Stone ADHD Coaching Blog

    A Wake-up Call About Your Bedtime Routine

    [fa icon="clock-o"] Tue, Aug 23, 2011 @ 01:53 AM [fa icon="user"] Marla Stone, MA, CMC, PCC, CSS [fa icon="folder-open'] transition to college, time management, sleep, trouble getting up in the morning

    sleping man

    posted by Marla Stone Monday 8/22/11 at 10:00 PM

     

    Waking up in the morning can be quite a challenge for those with ADHD. According to Lucy Jo Paladino, Ph.D. in Find Your Focus Zone, 75-80% of people with ADHD have difficulty sleeping and often it’s because their brain just doesn’t want to slow down. If it’s hard to get to sleep, that means fewer hours of needed sleep and greater difficulty getting up early for that first class the next morning. A frequent lament from students I work with is that they not only have trouble awakening, but they often sleep right through their alarm. Often, parents become the “alarm clock”. As students transition from high school to college, they need to figure out how to get up on their own in the morning- unless they intend to bring their parents along with them to college!

     

    So, a first step in learning to manage one’s time, a hallmark of college success, is to figure out how to wake up on time. Building self-awareness in this case, means figuring out why it’s hard to wake up in the morning and then determining what to do to ensure you’re up and out the door in time for that first class.  One way to solve this dilemma is actually to examine your bedtime routine.

     

    1. What time at night are you shutting off your computer and all other electronics?
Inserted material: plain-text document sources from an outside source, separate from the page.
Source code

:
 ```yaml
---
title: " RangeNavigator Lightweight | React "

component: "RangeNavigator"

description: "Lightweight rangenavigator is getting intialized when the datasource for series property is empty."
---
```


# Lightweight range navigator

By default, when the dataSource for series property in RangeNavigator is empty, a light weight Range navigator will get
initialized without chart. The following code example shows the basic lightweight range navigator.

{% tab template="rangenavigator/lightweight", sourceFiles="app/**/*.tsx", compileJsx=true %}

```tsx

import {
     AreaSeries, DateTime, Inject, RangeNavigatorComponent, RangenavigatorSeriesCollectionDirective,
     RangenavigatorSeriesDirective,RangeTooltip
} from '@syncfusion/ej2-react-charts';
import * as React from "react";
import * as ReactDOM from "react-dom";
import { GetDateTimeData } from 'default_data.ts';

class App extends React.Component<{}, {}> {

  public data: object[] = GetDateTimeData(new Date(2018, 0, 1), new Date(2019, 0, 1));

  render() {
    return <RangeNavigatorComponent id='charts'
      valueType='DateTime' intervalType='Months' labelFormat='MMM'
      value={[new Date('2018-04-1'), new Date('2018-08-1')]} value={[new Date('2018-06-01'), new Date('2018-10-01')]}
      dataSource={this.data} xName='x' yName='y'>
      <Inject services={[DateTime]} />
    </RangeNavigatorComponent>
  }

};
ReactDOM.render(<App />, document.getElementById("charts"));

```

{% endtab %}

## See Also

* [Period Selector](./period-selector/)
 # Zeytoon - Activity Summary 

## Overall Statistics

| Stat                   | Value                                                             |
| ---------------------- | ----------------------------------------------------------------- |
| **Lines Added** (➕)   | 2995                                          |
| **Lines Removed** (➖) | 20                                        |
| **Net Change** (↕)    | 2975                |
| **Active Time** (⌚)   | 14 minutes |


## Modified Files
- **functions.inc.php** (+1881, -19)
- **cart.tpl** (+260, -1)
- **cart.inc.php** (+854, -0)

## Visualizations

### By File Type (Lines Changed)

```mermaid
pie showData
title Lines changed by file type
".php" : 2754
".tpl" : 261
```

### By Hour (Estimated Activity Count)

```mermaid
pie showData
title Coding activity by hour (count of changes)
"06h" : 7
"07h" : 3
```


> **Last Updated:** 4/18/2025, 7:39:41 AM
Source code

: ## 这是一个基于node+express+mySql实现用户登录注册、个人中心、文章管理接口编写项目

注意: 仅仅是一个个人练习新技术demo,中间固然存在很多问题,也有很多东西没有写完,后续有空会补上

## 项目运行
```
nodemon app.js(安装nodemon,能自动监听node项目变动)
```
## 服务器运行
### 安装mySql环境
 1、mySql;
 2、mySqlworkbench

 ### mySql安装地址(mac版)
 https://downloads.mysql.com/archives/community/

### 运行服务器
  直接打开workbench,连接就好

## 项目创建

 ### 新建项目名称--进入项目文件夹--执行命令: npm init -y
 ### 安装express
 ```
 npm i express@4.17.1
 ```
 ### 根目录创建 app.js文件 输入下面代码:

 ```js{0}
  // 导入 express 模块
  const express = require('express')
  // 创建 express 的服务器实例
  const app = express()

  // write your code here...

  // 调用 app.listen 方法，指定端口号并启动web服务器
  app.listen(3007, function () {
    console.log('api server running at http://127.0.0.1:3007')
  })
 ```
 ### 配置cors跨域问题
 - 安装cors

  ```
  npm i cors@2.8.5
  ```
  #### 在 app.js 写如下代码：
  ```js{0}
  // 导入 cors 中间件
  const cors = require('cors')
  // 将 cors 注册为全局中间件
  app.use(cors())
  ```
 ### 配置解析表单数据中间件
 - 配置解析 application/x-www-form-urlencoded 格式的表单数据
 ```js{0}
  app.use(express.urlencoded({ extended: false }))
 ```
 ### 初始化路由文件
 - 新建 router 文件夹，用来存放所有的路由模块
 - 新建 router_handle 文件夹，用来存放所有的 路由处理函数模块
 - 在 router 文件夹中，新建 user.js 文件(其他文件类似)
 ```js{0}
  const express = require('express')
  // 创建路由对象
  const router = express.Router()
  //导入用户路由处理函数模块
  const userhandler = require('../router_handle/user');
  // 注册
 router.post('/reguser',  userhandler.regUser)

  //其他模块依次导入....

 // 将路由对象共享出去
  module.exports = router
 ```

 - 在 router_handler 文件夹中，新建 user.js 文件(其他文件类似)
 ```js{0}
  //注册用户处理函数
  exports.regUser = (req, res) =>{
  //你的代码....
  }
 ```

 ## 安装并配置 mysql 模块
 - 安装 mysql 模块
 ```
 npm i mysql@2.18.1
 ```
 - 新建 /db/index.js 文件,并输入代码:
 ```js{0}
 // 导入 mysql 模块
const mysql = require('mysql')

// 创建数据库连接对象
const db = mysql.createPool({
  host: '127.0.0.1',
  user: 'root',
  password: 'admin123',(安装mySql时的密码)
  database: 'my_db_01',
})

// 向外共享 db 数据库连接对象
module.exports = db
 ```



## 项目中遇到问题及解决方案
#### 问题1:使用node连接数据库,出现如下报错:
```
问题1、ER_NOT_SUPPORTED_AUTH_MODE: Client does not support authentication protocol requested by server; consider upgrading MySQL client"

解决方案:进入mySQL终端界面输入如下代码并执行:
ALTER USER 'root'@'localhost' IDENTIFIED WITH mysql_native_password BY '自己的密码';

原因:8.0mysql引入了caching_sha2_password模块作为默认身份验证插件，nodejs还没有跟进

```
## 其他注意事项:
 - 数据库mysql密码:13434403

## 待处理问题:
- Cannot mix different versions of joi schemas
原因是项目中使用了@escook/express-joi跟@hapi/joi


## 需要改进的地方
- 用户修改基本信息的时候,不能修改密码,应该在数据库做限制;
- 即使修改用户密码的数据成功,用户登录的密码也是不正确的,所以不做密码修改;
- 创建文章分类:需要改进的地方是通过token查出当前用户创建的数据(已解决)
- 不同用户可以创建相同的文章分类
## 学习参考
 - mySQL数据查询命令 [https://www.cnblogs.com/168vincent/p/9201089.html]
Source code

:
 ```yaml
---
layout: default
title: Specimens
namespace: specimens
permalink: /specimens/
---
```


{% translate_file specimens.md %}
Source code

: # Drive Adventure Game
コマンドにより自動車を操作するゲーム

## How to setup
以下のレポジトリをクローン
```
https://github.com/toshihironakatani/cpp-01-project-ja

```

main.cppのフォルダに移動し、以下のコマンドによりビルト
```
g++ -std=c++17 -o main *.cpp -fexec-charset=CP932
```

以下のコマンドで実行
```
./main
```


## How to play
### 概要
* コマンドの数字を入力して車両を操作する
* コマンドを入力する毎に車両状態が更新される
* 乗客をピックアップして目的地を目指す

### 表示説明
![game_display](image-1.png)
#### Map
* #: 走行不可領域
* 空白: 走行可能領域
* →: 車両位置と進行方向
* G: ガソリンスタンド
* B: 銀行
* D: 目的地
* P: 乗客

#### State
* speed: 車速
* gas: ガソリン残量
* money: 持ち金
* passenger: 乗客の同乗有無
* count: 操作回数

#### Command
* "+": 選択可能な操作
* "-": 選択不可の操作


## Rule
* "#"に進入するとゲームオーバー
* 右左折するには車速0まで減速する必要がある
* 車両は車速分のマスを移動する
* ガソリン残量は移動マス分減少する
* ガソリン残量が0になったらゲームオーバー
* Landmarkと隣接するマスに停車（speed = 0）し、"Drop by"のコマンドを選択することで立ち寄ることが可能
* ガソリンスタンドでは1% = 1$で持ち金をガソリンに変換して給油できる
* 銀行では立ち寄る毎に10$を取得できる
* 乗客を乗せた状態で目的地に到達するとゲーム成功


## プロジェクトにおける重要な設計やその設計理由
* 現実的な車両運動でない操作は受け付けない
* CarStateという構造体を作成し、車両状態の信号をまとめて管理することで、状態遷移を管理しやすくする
You should do so at least an hour before you plan to get to bed.  TV and computer use actually interfere with our production of melatonin, a hormone that helps to regulate our sleep cycle.
    2. What time did you drink that last cup of coffee? It takes 3-7 hours to eliminate just half of the caffeine in a cup of coffee. That means if you drink a latte at 2:00 PM, at 11:00 PM. ¼ of the caffeine from it is still in your system. It actually takes from 15-35 hours for 95% of the caffeine from a cup of coffee to be eliminated (Find Your Focus Zone). Perhaps it’s caffeine that’s contributing to your inability to fall asleep.
    3. Exercise is great for many reasons.  It’s a terrific way to reduce stress and anxiety, it increases your focus, strengthens your bones, and keeps you fit and healthy.  Just be sure you exercise early enough in the day so you’re not still too energized to get to sleep.
    4. When it’s time for bed and your brain is still racing, try reflecting a bit on your day. Starting with the end of your day, and working backwards, think about what you have done during the course of the day. Also, ask yourself what went well, what got in the way and what you would do differently tomorrow?

                                                 

                                                      Pleasant dreams!